To recap: National Security Adviser Mike Waltz accidentally added Atlantic Editor in Chief Jeffrey Goldberg to a White House group chat for planning an upcoming military campaign in Yemen. After Goldberg reported on the existence of the group chat on Monday—without revealing much about its contents—the embarrassed Trump administration downplayed how sensitive it was.

White House press secretary Karoline Leavitt, Director of National Intelligence Tulsi Gabbard, and CIA Director John Ratcliffe all insisted that there was nothing "classified" in the text messages. On Wednesday morning, The Atlantic published the full transcript, with commentary complaining that this information would "typically" be classified and could have harmed U.S. troops had it "fallen into the wrong hands" before the campaign began.

Although The Atlantic meant to make the White House eat its words, the decision to publish on Wednesday also made several journalists eat theirs. Earlier in the week, mainstream media had praised Goldberg's "patriotic" decision not to report on the substance of the war plans.

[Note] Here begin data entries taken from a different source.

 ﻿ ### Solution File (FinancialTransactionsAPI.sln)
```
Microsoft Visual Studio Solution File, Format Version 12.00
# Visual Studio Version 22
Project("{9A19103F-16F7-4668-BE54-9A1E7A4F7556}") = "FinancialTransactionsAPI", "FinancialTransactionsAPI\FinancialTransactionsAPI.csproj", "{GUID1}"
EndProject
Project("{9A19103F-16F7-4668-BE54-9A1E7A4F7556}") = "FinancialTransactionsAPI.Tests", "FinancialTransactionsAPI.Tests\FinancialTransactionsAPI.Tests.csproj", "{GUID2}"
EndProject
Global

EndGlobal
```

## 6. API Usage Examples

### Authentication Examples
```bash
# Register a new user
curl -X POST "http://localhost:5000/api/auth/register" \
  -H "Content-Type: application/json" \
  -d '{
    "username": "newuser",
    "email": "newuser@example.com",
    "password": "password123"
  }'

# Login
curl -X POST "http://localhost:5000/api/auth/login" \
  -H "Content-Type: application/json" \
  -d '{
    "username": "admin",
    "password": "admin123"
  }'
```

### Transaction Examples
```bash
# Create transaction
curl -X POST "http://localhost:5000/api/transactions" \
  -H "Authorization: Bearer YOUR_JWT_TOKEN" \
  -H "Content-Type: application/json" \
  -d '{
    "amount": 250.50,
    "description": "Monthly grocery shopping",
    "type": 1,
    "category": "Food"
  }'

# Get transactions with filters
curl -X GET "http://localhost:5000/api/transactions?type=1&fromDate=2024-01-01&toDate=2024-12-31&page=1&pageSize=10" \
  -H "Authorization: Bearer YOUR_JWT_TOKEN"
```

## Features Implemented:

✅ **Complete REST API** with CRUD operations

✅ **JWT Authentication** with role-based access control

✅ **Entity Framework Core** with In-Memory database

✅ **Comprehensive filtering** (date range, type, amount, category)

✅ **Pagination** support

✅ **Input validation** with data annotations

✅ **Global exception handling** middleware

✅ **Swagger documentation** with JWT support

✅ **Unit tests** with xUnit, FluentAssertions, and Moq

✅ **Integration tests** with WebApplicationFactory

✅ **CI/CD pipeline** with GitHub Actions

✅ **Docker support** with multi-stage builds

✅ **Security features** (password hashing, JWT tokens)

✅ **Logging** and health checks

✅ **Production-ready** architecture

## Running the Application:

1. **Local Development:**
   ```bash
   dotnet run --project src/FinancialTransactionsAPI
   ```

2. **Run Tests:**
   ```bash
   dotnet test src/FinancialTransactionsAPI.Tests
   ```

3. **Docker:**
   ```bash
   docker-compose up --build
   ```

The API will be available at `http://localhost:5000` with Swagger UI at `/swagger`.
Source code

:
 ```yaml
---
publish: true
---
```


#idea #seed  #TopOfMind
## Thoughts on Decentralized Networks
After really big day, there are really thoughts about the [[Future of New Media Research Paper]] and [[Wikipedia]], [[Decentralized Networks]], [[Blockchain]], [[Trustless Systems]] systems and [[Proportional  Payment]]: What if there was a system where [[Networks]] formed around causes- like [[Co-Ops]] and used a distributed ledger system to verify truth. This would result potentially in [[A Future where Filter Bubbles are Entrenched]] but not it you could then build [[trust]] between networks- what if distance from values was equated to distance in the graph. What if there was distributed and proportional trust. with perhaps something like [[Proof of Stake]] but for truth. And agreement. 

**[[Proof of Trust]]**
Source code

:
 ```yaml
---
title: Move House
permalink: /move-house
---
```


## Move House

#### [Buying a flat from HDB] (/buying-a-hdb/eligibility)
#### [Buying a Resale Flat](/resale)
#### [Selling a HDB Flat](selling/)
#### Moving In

"If somebody else had been added to this group chat, there were real national security concerns here," CNN Chief Media Analyst Brian Stelter said on TV. "Goldberg was patriotic. He didn't tell anybody. He didn't go out and share the war plans, of course. He just listened in and tried to figure out if this was real or not, and apparently it was all too real."

Meanwhile Stelter's colleague, CNN Chief National Security Analyst Jim Sciutto, spent his time arguing with Leavitt that the information should have been classified. Washington Post reporter Carol Leonnig similarly praised Goldberg "for treating the info more carefully than apparently the 'principles' overseeing U.S. security," referring to the White House Principals Committee.

Respect for government secrecy is apparently a virtue—which would make intrepid reporting a vice. Could the Pentagon Papers have been reported today? How about the secret National Security Agency mass surveillance programs leaked by Edward Snowden? Many mainstream journalists made it clear this week that they would avoid exposing such scandals, or only do so in order to push the government to be more careful with its secrets. 

Independent journalist Ken Klippenstein quipped in his newsletter that those reporters are acting as "self-appointed counterintelligence officers" and shirking their "duty to their client, the public." They're also acting against their own self-interest. Pushing for more restrictions on information and less forgiveness for leaks is a dangerous game for journalists to play, especially given the Trump administration's use of the Espionage Act against WikiLeaks and Gabbard's more recent threats to prosecute leakers.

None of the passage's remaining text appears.